BELLEFONTE — What began as a discussion at a December Bellefonte Garden Club luncheon became a joint effort between club volunteers, the Centre County Library and Historical Museum and Penn State University to refresh the library’s landscaping and brighten another corner of Bellefonte’s historic downtown Bellefonte.
At the club’s annual luncheon, library friend and Garden Club vice president Ann Sager suggested the club help the Centre County Library revitalize the look of the library’s main entrance with new landscaping.
Centre County Library executive director Lisa Erickson agreed that its main branch, located at the busy intersection of North Allegheny and West Howard streets in Bellefonte, could use a facelift to better reflect the colorful array of programming offered inside and attract even more foot traffic to the almost 80,000 patrons who visited last year.
Sager and Wilda Stanfield, club publicity chairman, took on the challenge and started making phone calls. Rick Grazzini, of Garden Genetics, suggested talking to Dan Stearns, professor of landscape contracting in the College of Agricultural Sciences at Penn State.

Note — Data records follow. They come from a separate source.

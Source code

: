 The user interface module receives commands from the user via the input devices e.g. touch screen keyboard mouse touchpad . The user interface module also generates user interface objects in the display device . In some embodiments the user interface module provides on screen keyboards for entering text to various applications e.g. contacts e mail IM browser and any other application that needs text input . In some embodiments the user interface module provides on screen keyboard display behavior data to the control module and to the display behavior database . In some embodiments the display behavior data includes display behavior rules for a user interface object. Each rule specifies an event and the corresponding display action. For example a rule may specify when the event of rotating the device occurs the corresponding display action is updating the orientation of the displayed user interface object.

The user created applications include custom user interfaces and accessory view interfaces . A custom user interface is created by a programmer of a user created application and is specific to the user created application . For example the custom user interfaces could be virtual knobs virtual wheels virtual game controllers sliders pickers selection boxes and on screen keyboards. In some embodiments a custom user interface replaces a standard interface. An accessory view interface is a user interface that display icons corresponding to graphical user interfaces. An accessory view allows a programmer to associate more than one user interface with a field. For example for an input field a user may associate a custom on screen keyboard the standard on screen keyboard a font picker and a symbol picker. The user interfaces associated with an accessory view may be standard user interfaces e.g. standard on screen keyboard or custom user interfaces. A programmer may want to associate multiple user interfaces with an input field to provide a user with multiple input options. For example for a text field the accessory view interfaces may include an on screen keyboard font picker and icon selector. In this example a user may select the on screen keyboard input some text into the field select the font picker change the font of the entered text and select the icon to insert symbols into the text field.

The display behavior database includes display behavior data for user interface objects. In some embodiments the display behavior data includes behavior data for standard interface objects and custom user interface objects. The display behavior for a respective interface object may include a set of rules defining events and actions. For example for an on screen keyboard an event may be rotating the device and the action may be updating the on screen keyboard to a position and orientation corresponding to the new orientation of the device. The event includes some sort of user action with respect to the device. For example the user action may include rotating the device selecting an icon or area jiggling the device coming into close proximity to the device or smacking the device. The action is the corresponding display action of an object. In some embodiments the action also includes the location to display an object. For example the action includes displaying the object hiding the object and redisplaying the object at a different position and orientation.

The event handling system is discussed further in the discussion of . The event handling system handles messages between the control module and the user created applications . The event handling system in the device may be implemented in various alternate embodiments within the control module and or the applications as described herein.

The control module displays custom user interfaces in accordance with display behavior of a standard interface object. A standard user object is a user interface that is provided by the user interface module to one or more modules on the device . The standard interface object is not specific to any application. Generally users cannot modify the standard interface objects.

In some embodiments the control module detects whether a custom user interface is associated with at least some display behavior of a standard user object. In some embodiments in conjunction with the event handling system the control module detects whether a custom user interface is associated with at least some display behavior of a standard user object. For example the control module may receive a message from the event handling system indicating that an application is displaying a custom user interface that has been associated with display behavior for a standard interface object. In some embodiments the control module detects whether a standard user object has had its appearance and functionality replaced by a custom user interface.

“Maybe he would be interested in having a class help with designing a landscape plan for the library,” Grazzini said.
Stearns and Martin McGann, associate professor of landscape contracting, teach the planting design class and like to use real sites for their student projects. They agreed to work with the Garden Club and the library on the project.
Erickson helped Sager and Stanfield assemble the information needed: the architectural plan for the library, photos of the site, dates and ideas and goals. The volunteers met with McGann in January to map out the project, then McGann and his students visited the library Jan. 30 to measure and view the existing landscape.
Four groups of students developed a landscape plan and each group presented its plan Feb. 8 to Erickson and Stanfield on campus. The students got to hear questions and suggestions for their plans. The four then were distilled into one plan and presented to Erickson and Stanfield at the library by McGann and student Fritz Harrison.
With a bequest from one of the club’s former members, the late Lt. Col. Robert Barraclough, the club was able to contract with Brent Potter, of Landscape II, to slightly revise the plan to meet the club’s budget, order the plants and handle the installation. Meanwhile, Sager and Stanfield went shopping for new urns for the entrance.
Wanting something colorful that made a statement, and after enlisting the help of library staff member Jennifer Freed, who made a special trip to Lewisburg to find two matching planters, the library ended up with five beautiful cobalt blue ceramic planting urns that grace the entrance.
Landscape II work crews came in June 10 and the project was finished in time for the public to enjoy the new space for summer. A few other items will be added this fall, with the planting of daffodil bulbs and other perennials. Some of the new plantings, including the new Japanese maple tree by the side windows, will continue to fill in their spaces and will look beautiful from outside and inside the library.
“We are honored and grateful that the Bellefonte Garden Club offered their resources to create such a beautiful oasis at our front door,” Erickson said. “What a lovely reminder of what communities can do when individuals contribute their time, talent and hard work.”
The Bellefonte Garden Club, founded in 1994, continues a tradition of an earlier Bellefonte Garden Club and operates under the umbrella of Historic Bellefonte Inc. The mission of the club is to promote gardening in the community, educate members in gardening and use plants and landscaping to beautify Bellefonte.